To convert a pandoc command-line option to the corresponding option in pandocr, apply the following procedure:
- When pandoc’s command-line option has both a long and a short version, pick the long version.
 - Remove the prefix “
--” from the command-line option. - Replace all dashes (“
-”) by underscores (“_”). 
For example, “-f” becomes from;
    “--to” becomes to;
    “--base-header-level” becomes
    base_header_level.
All options share the following behavior:
- To see if an option has been set or not, use query
      
#set?. - Unset, or remove, an option with 
#delete!. - Assign a value to an option with setter 
#value=; get an option’s value with getter#value. 
Pandocr distinguishes four types of pandoc command-line options, each with a slightly different interface. I discuss each type and its programming interface next.
2.3.1 Switch options
Switch options: command-line options that toggle a feature. For
    example, “--version” or “--standalone”.
In pandocr, these options have methods #on and
    #off to switch them on or off. When switched on, their
    #value method responds with true; otherwise
    false.
Use in pandocr:
require "pandocr"
pandoc = Pandocr::Converter.new
puts pandoc.standalone.set?  # => false
pandoc.standalone.on
puts pandoc.standalone.set?  # => true
puts pandoc.standalone.value # => true
pandoc.standalone.off
puts pandoc.standalone.set?  # => false
puts pandoc.standalone.value # => false
pandoc.standalone.delete!
puts pandoc.standalone.set?  # => false
puts pandoc.standalone.value # => false
    2.3.2 Value options
Value options: command-line options that set a value. Example,
    “--pdf-engine=lualatex” or “--data-dir
    ~/my/data/dir”.
require "pandocr"
pandoc = Pandocr::Converter.new
puts pandoc.data_dir.set?  # => false
pandoc.data_dir = Path.new "~/my/data/dir"

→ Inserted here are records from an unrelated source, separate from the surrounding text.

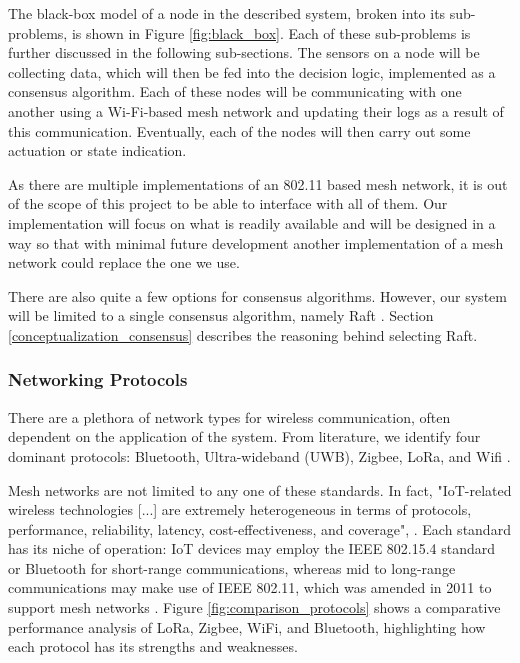 The black-box model of a node in the described system, broken into its sub-problems, is shown in Figure \ref{fig:black_box}. Each of these sub-problems is further discussed in the following sub-sections. The sensors on a node will be collecting data, which will then be fed into the decision logic, implemented as a consensus algorithm. Each of these nodes will be communicating with one another using a Wi-Fi-based mesh network and updating their logs as a result of this communication. Eventually, each of the nodes will then carry out some actuation or state indication.

As there are multiple implementations of an 802.11 based mesh network, it is out of the scope of this project to be able to interface with all of them. Our implementation will focus on what is readily available and will be designed in a way so that with minimal future development another implementation of a mesh network could replace the one we use.

There are also quite a few options for consensus algorithms. However, our system will be limited to a single consensus algorithm, namely Raft \cite{raft_paper}. Section \ref{conceptualization_consensus} describes the reasoning behind selecting Raft.


\subsubsection{Networking Protocols}
There are a plethora of network types for wireless communication, often dependent on the application of the system. From literature, we identify four dominant protocols: Bluetooth, Ultra-wideband (UWB), Zigbee, LoRa, and Wifi \cite{lee2007comparative, ti_lethaby2017wireless}.

Mesh networks are not limited to any one of these standards. In fact, "IoT-related wireless technologies [...] are extremely heterogeneous in terms of protocols, performance, reliability, latency, cost-effectiveness, and coverage",  \cite{iot_survey_cilfone2019wireless}. Each standard has its niche of operation: IoT devices may employ the IEEE 802.15.4 standard or Bluetooth for short-range communications, whereas mid to long-range communications may make use of IEEE 802.11, which was amended in 2011 to support mesh networks \cite{ti_lethaby2017wireless, iot_survey_cilfone2019wireless}. Figure \ref{fig:comparison_protocols} shows a comparative performance analysis of LoRa, Zigbee, WiFi, and Bluetooth, highlighting how each protocol has its strengths and weaknesses.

puts pandoc.data_dir.set?  # => true
puts pandoc.data_dir.value # => ~/my/data/dir
pandoc.data_dir = Path.new "/an/other/dir"
puts pandoc.data_dir.value # => /an/other/dir
    When you reassign an option’s value, the earlier value is overwritten.
2.3.3 Array options
Array options: command-line options that you can use multiple times to
    set a value. For example, in pandoc you can include multiple CSS files in
    an HTML document by using the “-ccs” option multiple times,
    like “--css=my-style.css --css=assets/header.css”.
In pandocr, these array options have some array-like behavior:
require "pandocr"
pandoc = Pandocr::Converter.new
puts pandoc.css.set?  # => false
pandoc.css << "my-style.css"
pandoc.css << "assets/header.css"
puts pandoc.css.set?  # => true
puts pandoc.css.value # => ["my-style.css", "assets/header.css"]
pandoc.css = ["other_style.css"]
puts pandoc.css.value # => ["other_style.css"]
pandoc.css << "assets/footer.css"
pandoc.css << "assets/tables.css"
pandoc.css.remove! "assets/footer.css"
puts pandoc.css.includes? "assets/footer.css"  # => false
puts pandoc.css.value # => ["other_style.css", "assets/tables.css"]
    Set an array option by either assigning an array of values, or append
    a single value to the option with #<<. To see if an
    array option has already been set with a specific value, query with
    #includes?. Remove specific set values with method
    #remove!.
2.3.4 Hash options
Hash options: command-line options that you can use multiple times to
    set key-value pairs. Example, “--metadata=author:"Huub de Beer"
    --metadata=title:"Pandocr manual"”
In pandocr, these options have some hash-like behavior:
require "pandocr"
pandoc = Pandocr::Converter.new
puts pandoc.metadata.set?  # => false
pandoc.metadata["author"] = "Huub de Beer"
pandoc.metadata["title"] = "Pandocr manual"
puts pandoc.metadata.set?  # => true
puts pandoc.metadata.value # => {"author" => "Huub de Beer", "title" => "Pandocr manual" }
puts pandoc.metadata.has_key? "title" # => true
pandoc.metadata.remove! "title"
puts pandoc.metadata.value # => {"author" => "Huub de Beer" }
    Put key-value pairs into a hash option with #[]=. To see
    if a key has been set, query with #has_key?. Remove a key
    with method #remove!.
2.4 Conversion variations
Pandocr offers different methods to convert your source input to target output. Pick one that suits your situation best.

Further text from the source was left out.